ENTRIES PROVIDED:
↓
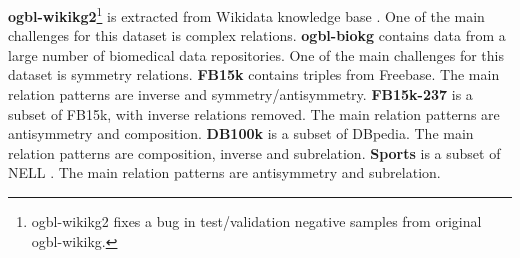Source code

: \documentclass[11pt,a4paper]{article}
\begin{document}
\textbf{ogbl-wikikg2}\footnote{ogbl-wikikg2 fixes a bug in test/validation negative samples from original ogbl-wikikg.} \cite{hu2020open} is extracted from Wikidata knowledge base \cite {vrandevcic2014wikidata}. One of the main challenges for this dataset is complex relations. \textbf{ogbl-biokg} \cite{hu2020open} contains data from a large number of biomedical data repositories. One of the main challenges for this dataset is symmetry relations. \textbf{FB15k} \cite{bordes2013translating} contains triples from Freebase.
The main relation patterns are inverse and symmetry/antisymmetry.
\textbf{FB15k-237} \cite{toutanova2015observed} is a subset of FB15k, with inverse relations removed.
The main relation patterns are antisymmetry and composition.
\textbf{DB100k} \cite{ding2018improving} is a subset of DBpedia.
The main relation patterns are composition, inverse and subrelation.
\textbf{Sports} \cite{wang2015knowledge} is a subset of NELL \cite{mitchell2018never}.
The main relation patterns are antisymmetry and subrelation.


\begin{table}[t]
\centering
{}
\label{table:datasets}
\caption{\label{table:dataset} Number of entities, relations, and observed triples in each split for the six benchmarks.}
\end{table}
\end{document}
↑
WHAT TO WORK ON: Pictures do not belong in the copy. Please reproduce the entries above exactly otherwise.

SOLUTION:
Source code

: \documentclass[11pt,a4paper]{article}
\begin{document}
\textbf{ogbl-wikikg2}\footnote{ogbl-wikikg2 fixes a bug in test/validation negative samples from original ogbl-wikikg.} \cite{hu2020open} is extracted from Wikidata knowledge base \cite {vrandevcic2014wikidata}. One of the main challenges for this dataset is complex relations. \textbf{ogbl-biokg} \cite{hu2020open} contains data from a large number of biomedical data repositories. One of the main challenges for this dataset is symmetry relations. \textbf{FB15k} \cite{bordes2013translating} contains triples from Freebase.
The main relation patterns are inverse and symmetry/antisymmetry.
\textbf{FB15k-237} \cite{toutanova2015observed} is a subset of FB15k, with inverse relations removed.
The main relation patterns are antisymmetry and composition.
\textbf{DB100k} \cite{ding2018improving} is a subset of DBpedia.
The main relation patterns are composition, inverse and subrelation.
\textbf{Sports} \cite{wang2015knowledge} is a subset of NELL \cite{mitchell2018never}.
The main relation patterns are antisymmetry and subrelation.


\begin{table}[t]
\centering
{}
\label{table:datasets}
\caption{\label{table:dataset} Number of entities, relations, and observed triples in each split for the six benchmarks.}
\end{table}
\end{document}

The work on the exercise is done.